See title! My boyfriend and I just can't figure it out - we think it's more than once a day but other than that we're clueless!


----------



## Katelyn

Every 6 hours. 1am > 7am > 1pm > 7pm


----------



## angiepie

Mine does every 6 hours. 4am > 10AM > 4PM  > 10PM. Figured it out yesterday.


----------



## Katelyn

angiepie said:


> Mine does every 6 hours. 4am > 10AM > 4PM  > 10PM. Figured it out yesterday.



What’s your time zone?
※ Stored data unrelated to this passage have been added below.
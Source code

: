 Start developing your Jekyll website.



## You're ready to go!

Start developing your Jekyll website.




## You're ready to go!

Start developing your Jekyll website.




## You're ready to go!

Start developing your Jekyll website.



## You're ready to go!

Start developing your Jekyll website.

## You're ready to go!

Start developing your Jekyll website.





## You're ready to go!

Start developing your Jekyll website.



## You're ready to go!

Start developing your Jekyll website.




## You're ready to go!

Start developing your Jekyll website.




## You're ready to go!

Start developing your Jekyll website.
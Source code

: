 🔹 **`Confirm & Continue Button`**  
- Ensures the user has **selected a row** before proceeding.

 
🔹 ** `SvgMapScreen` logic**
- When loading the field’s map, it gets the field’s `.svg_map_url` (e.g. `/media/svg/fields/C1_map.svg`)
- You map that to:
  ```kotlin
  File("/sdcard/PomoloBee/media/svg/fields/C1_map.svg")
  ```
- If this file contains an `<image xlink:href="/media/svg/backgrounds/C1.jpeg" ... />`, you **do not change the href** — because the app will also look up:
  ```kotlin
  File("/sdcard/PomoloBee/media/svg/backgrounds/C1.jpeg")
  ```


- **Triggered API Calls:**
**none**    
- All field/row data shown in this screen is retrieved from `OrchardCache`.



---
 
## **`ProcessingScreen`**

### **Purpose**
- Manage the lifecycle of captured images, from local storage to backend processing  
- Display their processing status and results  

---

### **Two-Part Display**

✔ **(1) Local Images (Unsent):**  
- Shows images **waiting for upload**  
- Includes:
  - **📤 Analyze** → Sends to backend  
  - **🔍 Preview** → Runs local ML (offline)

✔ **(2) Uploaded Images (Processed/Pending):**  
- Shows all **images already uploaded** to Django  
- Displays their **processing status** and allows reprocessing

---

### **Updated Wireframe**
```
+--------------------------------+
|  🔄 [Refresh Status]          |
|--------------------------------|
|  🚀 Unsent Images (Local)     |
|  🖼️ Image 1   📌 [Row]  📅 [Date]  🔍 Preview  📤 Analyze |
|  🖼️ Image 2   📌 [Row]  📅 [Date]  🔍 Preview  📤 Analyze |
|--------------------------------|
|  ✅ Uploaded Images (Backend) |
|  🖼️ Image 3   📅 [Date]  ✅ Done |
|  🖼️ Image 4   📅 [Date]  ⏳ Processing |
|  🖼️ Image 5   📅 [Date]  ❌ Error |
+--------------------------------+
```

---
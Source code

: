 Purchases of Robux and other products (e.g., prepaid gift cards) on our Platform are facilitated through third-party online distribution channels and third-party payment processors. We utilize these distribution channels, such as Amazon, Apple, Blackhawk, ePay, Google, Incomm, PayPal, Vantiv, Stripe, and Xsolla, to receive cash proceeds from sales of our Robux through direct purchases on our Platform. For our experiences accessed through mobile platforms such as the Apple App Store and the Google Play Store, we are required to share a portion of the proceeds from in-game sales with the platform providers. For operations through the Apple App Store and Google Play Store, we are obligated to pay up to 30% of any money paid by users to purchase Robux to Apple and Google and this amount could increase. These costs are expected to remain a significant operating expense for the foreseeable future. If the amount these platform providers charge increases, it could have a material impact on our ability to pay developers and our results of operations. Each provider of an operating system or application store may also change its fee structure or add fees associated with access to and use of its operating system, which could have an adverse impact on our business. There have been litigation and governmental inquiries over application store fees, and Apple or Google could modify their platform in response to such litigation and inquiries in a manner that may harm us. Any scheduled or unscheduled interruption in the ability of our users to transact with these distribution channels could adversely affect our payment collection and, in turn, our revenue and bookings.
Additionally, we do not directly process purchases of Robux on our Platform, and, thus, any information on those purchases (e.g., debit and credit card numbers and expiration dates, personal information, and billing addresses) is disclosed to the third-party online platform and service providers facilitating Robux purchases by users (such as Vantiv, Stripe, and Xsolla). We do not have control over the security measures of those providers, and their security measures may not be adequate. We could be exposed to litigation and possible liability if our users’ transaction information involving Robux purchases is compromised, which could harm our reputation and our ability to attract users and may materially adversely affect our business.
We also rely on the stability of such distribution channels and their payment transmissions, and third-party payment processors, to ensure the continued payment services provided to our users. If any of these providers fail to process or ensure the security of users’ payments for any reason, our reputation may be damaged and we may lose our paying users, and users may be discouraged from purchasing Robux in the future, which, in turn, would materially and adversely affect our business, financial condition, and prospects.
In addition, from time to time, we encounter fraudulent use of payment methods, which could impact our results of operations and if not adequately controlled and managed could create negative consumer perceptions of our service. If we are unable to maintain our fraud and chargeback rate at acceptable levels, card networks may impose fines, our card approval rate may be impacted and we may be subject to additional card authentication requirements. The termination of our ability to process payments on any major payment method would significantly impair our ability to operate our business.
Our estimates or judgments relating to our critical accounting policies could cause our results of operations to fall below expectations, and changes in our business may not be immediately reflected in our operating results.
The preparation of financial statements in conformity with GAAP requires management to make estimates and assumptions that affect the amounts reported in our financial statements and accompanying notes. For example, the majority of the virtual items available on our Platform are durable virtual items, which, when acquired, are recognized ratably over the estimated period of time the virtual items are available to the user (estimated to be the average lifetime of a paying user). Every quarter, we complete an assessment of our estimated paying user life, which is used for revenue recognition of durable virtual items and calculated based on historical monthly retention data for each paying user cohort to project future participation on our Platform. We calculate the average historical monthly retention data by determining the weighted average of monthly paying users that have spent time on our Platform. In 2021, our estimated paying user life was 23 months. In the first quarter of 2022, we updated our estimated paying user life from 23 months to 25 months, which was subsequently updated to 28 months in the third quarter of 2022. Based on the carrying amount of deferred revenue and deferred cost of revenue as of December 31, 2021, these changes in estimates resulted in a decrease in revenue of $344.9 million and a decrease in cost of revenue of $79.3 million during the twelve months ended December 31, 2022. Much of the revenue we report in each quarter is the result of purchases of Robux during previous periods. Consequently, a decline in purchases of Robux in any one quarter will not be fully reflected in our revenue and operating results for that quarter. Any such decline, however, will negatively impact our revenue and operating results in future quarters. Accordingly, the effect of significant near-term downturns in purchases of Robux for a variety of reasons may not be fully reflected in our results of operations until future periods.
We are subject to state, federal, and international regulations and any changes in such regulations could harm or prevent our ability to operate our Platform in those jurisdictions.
I’m curious if that’s what it’s dependent on


----------



## angiepie

I live in PST.


----------



## Katelyn

angiepie said:


> I live in PST.



Yea that sounds about right since mine is EST, so the 3 hour difference makes sense.


----------



## phoenixfab

yeah,, mine is really really regular and goes 12 to 6 to 12 to 6


----------



## TangledBowties

Katelyn said:


> Yea that sounds about right since mine is EST, so the 3 hour difference makes sense.



I would think it would be dependent on the time zone, but I live in EST as well and mine changes 12am to 6am to 12pm to 6pm.


----------



## KaydeeKrunk

I wish it changed more often honestly, just got Kicks for the second time today, and all he had was SOCKS! I need new shoes!


----------